Justin Welby has betrayed its flock (Chris Ison - WPA Pool/Getty Images)

A quiet but unmistakable rebellion is taking place within the Church of England, a groundswell of anger bubbling up from that most British of institutions: the Parish Church. And support for it shows no sign of waning.
“The current trajectory of our church is a huge mistake and the leadership is out of touch with ordinary churchgoers,” George Carey, the former Archbishop of Canterbury, wrote yesterday. “It is time to rally the troops.”
He was writing in support of the newly formed Save the Parish movement — a group I have been plotting with from its creation. And yes, that is a staggering thing for a former Archbishop to say about the current leadership.
However, it is not former Archbishops that are at the core of this new movement, but ordinary parishioners and parish priests who believe that the church itself has turned against them. They have witnessed how the centre of gravity in church affairs — as well as the funding — has shifted from the local parish towards an increasingly bureaucratic and centralised church structure.
It is ordinary churchgoers and faithful church wardens who have looked after their churches for years, as well as clergy padding about in their parish, visiting the sick, burying the dead and administering the sacraments, who are most angry about this betrayal. It feels like we are in the middle of an aggressive corporate takeover.
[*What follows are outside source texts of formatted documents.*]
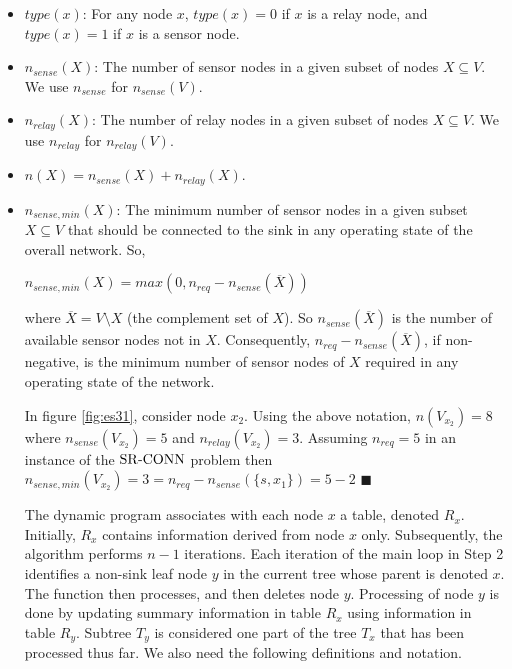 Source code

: \begin{itemize}[noitemsep]
\item	$type(x)$:
	For any node $x$, $type(x)= 0$ if $x$ is a relay node,
	and $type(x)= 1$ if $x$ is a sensor node.

\item	$n_{sense}(X)$: The number of sensor nodes in a given subset  of nodes $X\subseteq V$. We use $n_{sense}$ for $n_{sense}(V)$.


\item   $n_{relay}(X)$: The number of relay nodes in a given subset of nodes $X\subseteq V$. We use $n_{relay}$ for $n_{relay}(V)$.

\item $n(X)=n_{sense}(X) + n_{relay}(X)$.

\item $n_{sense,min}(X)$: The minimum number of sensor nodes in a given subset $X\subseteq V$ that should be connected to the sink in any operating state of the overall network. So,\\
\centerline{
$n_{sense,min}(X)=max(0,n_{req}-n_{sense}(\overline{X}))$
}

\nwline
where $\overline{X}=V\setminus X$ (the complement set of $X$). So $n_{sense}(\overline{X})$ is the number of available sensor nodes not in $X$. Consequently, $n_{req}-n_{sense}(\overline{X})$, if non-negative, is the minimum number of sensor nodes of $X$ required in any operating state of the network. 

\begin{example}
\normalfont
In figure \ref{fig:es31}, consider node $x_2$. Using the above notation, $n(V_{x_2})=8$ where $n_{sense}(V_{x_2})=5$ and $n_{relay}(V_{x_2})=3$. Assuming $n_{req}=5$ in an instance of the ${\mathrm {SR\mbox{-}CONN}}$ problem then $n_{sense,min}(V_{x_2})=3=n_{req}-n_{sense}(\{s,x_1\})=5-2$ $\blacksquare$
\end{example}
The dynamic program associates with each node $x$ a table, denoted $R_x$. Initially, $R_x$ contains information derived from node $x$ only. Subsequently, the algorithm performs $n-1$ iterations. Each iteration of the main loop in Step 2 identifies
	a non-sink leaf node $y$ in the current tree whose parent is denoted $x$. 
	The function then processes, and then deletes node $y$. Processing of node $y$ is done by updating summary information in table $R_x$ using information in table $R_y$. Subtree $T_y$ is considered one part of the tree $T_x$ that has been processed thus far. We also need the following definitions and notation.


\end{itemize}
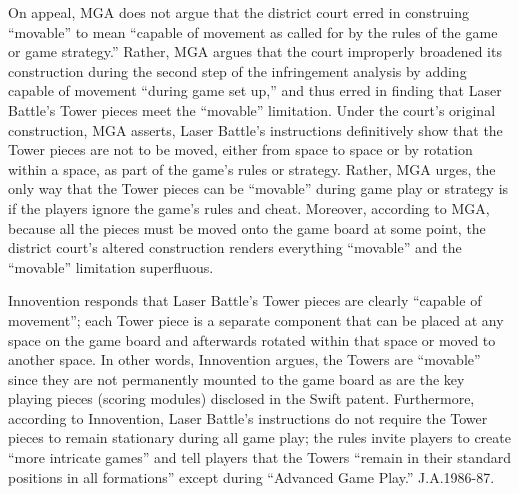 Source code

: On appeal, MGA does not argue that the district court erred in construing
``movable'' to mean ``capable of movement as called for by the rules of the
game or game strategy.'' Rather, MGA argues that the court improperly broadened
its construction during the second step of the infringement analysis by adding
capable of movement ``during game set up,'' and thus erred in finding that
Laser Battle's Tower pieces meet the ``movable'' limitation. Under the court's
original construction, MGA asserts, Laser Battle's instructions definitively
show that the Tower pieces are not to be moved, either from space to space or
by rotation within a space, as part of the game's rules or strategy. Rather,
MGA urges, the only way that the Tower pieces can be ``movable'' during game
play or strategy is if the players ignore the game's rules and cheat. Moreover,
according to MGA, because all the pieces must be moved onto the game board at
some point, the district court's altered construction renders everything
``movable'' and the ``movable'' limitation superfluous.

Innovention responds that Laser Battle's Tower pieces are clearly ``capable of
movement''; each Tower piece is a separate component that can be placed at any
space on the game board and afterwards rotated within that space or moved to
another space. In other words, Innovention argues, the Towers are ``movable''
since they are not permanently mounted to the game board as are the key playing
pieces (scoring modules) disclosed in the Swift patent. Furthermore, according
to Innovention, Laser Battle's instructions do not require the Tower pieces to
remain stationary during all game play; the rules invite players to create
``more intricate games'' and tell players that the Towers ``remain in their
standard positions in all formations'' except during ``Advanced Game Play.''
J.A.1986-87.

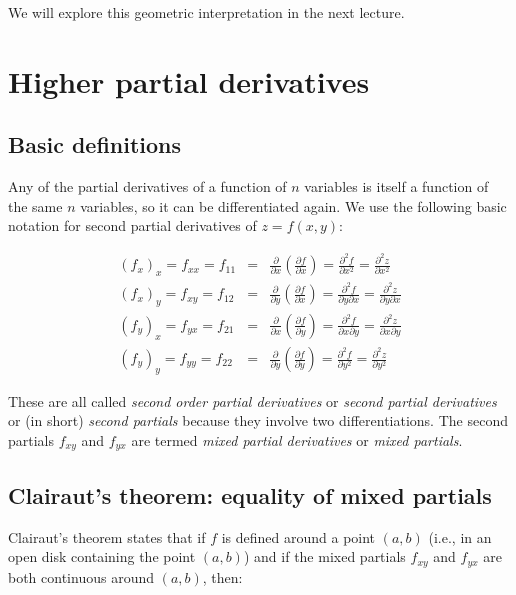 \documentclass[10pt]{amsart}
\begin{document}
We will explore this geometric interpretation in the next lecture.

\section{Higher partial derivatives}

\subsection{Basic definitions}

Any of the partial derivatives of a function of $n$ variables is
itself a function of the same $n$ variables, so it can be
differentiated again. We use the following basic notation for second
partial derivatives of $z = f(x,y)$:

\begin{eqnarray*}
  (f_x)_x = f_{xx} = f_{11} & = & \frac{\partial}{\partial x}\left(\frac{\partial f}{\partial x}\right) = \frac{\partial^2f}{\partial x^2} = \frac{\partial^2 z}{\partial x^2}\\
  (f_x)_y = f_{xy} = f_{12} & = & \frac{\partial}{\partial y}\left(\frac{\partial f}{\partial x}\right) = \frac{\partial^2f}{\partial y \partial x} = \frac{\partial^2 z}{\partial y \partial x}\\
  (f_y)_x = f_{yx} = f_{21} & = & \frac{\partial}{\partial x}\left(\frac{\partial f}{\partial y}\right) = \frac{\partial^2f}{\partial x \partial y} = \frac{\partial^2z}{\partial x \partial y}\\
  (f_y)_y = f_{yy} = f_{22} & = & \frac{\partial}{\partial y}\left(\frac{\partial f}{\partial y}\right) = \frac{\partial^2 f}{\partial y^2} = \frac{\partial^2z}{\partial y^2}
\end{eqnarray*}

These are all called {\em second order partial derivatives} or {\em
second partial derivatives} or (in short) {\em second partials}
because they involve two differentiations. The second partials
$f_{xy}$ and $f_{yx}$ are termed {\em mixed partial derivatives} or
{\em mixed partials}.

\subsection{Clairaut's theorem: equality of mixed partials}

Clairaut's theorem states that if $f$ is defined around a point
$(a,b)$ (i.e., in an open disk containing the point $(a,b)$) and if
the mixed partials $f_{xy}$ and $f_{yx}$ are both continuous around
$(a,b)$, then:
\end{document}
If you flick through the jobs section of the Church Times, you can see this effect almost straight away. It used to be full of jobs for the Rector of This and the Vicar of That. But such vacancies have increasingly been replaced by people with unrecognisable and convoluted job descriptions. Now they advertise areas of responsibility that have little to do with parish ministry, answerable directly to a line manager somewhere in Church House.